DATASET below:

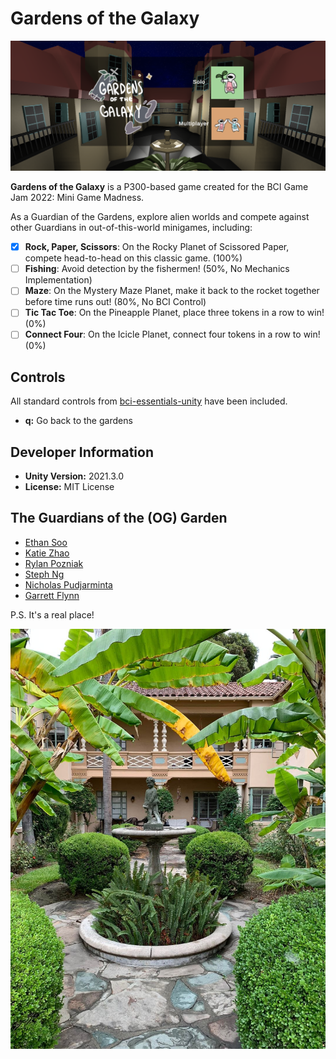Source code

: # Gardens of the Galaxy
![Home Screen](./home.png)

**Gardens of the Galaxy** is a P300-based game created for the BCI Game Jam 2022: Mini Game Madness.

As a Guardian of the Gardens, explore alien worlds and compete against other Guardians in out-of-this-world minigames, including: 
- [x] **Rock, Paper, Scissors**: On the Rocky Planet of Scissored Paper, compete head-to-head on this classic game. (100%)
- [ ] **Fishing**: Avoid detection by the fishermen! (50%, No Mechanics Implementation)
- [ ] **Maze**: On the Mystery Maze Planet, make it back to the rocket together before time runs out! (80%, No BCI Control)
- [ ] **Tic Tac Toe**: On the Pineapple Planet, place three tokens in a row to win! (0%)
- [ ] **Connect Four**: On the Icicle Planet, connect four tokens in a row to win! (0%)

## Controls
All standard controls from [bci-essentials-unity](https://github.com/kirtonBCIlab/bci-essentials-unity) have been included.

- **q:** Go back to the gardens

## Developer Information
- **Unity Version:** 2021.3.0
- **License:** MIT License

## The Guardians of the (OG) Garden
- [Ethan Soo](https://github.com/wingspear)
- [Katie Zhao](https://github.com/kzhao189)
- [Rylan Pozniak](https://github.com/rylan-vrar)
- [Steph Ng](https://github.com/glowcone)
- [Nicholas Pudjarminta](https://github.com/NickPudjarminta)
- [Garrett Flynn](https://github.com/garrettflynn)


P.S. It's a real place!

![The Garden](./thegarden.jpg)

End of DATASET.

_ACTIVITY_. Pictures do not belong in the copy. Repeat only the lines from the top of the records through the line containing "- [x] **Rock, Paper, Scissors**: On".

_WRITTEN RESPONSE_.
Source code

: # Gardens of the Galaxy
![Home Screen](./home.png)

**Gardens of the Galaxy** is a P300-based game created for the BCI Game Jam 2022: Mini Game Madness.

As a Guardian of the Gardens, explore alien worlds and compete against other Guardians in out-of-this-world minigames, including: 
- [x] **Rock, Paper, Scissors**: On the Rocky Planet of Scissored Paper, compete head-to-head on this classic game. (100%)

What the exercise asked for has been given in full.